Stéfane Marion at National Bank Financial hasn’t weighed in on Progess directly. But he does argue in a brief note that attracting foreign state-owned enterprises (SOE) is in Canada’s best interests, which sounds bullish for energy stocks.

His argument rests on U.S. energy production. According to projections from the Energy Information Administration, the United States is set to become a net exporter of natural gas within a decade.

“It is therefore in our country’s interest to quickly build the proper infrastructure that will give us access to new markets,” Mr.
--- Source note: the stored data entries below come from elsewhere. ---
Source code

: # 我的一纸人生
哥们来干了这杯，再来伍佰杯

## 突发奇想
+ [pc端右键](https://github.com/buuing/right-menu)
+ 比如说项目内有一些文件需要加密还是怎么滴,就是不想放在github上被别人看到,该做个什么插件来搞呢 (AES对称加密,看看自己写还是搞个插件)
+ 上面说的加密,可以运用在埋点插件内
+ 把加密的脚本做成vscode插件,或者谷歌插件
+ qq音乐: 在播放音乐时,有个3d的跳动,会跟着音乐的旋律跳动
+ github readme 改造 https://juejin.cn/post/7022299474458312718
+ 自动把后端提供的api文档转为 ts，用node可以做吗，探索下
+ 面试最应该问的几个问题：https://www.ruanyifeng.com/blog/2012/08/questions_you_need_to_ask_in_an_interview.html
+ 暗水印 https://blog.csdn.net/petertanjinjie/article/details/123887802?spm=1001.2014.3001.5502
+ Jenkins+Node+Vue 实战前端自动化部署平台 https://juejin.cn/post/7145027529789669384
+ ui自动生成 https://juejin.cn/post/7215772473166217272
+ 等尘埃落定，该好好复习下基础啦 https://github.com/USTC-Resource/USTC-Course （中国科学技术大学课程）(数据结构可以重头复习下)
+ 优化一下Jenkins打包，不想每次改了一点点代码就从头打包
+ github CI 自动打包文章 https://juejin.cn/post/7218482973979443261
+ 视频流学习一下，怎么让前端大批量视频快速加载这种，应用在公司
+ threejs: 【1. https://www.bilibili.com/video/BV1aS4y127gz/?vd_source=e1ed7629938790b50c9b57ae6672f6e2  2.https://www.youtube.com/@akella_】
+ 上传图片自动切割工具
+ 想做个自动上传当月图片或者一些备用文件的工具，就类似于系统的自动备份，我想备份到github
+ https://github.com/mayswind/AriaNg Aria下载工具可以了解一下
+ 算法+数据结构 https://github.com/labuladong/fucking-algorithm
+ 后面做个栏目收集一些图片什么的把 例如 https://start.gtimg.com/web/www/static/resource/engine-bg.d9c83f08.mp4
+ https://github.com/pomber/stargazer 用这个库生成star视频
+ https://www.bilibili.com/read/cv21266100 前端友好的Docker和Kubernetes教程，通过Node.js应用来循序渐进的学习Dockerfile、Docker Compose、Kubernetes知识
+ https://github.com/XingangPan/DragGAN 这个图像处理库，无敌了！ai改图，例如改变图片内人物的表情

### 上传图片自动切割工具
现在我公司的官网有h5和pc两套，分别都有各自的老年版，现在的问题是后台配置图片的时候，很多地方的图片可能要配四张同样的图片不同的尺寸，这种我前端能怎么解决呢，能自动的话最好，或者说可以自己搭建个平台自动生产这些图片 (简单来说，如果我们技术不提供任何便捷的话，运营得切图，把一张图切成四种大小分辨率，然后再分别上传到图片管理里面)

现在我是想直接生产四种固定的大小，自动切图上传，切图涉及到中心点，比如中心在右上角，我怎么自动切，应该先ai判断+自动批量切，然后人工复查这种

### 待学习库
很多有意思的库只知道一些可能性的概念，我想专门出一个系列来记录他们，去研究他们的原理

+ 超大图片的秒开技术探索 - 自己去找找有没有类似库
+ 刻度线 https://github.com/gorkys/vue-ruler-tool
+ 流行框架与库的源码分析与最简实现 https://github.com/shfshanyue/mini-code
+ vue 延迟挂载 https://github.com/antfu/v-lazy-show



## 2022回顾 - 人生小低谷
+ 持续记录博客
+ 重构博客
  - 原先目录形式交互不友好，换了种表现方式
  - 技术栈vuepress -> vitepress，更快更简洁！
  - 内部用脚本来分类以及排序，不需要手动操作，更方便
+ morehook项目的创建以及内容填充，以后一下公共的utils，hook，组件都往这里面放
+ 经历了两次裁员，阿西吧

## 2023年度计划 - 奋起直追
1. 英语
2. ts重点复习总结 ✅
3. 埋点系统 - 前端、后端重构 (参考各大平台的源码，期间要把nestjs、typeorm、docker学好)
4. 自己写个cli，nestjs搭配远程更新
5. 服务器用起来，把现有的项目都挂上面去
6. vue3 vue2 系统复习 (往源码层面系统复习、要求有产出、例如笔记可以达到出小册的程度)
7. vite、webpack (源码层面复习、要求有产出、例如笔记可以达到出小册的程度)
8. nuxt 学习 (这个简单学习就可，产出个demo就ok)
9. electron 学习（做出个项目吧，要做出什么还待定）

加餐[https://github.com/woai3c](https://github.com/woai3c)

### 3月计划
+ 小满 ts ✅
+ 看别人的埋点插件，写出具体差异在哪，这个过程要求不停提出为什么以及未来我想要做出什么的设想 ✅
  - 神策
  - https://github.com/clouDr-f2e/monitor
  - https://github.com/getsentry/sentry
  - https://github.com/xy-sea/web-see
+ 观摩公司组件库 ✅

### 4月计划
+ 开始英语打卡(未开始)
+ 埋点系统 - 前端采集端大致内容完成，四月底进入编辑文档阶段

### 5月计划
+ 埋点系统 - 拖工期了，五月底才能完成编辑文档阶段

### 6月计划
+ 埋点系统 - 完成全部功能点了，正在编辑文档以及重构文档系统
Marion said. “Given the costs involved and the time required to develop such infrastructure, we think that patient investors with deep pockets should continue to be welcomed. Ottawa must become more comfortable with SOEs as investors. Asia [has] become critical to our energy future.”

If Ottawa is thinking along the same lines, Monday’s selloff might be a decent buying opportunity. But the downside is big if Ottawa has other ideas.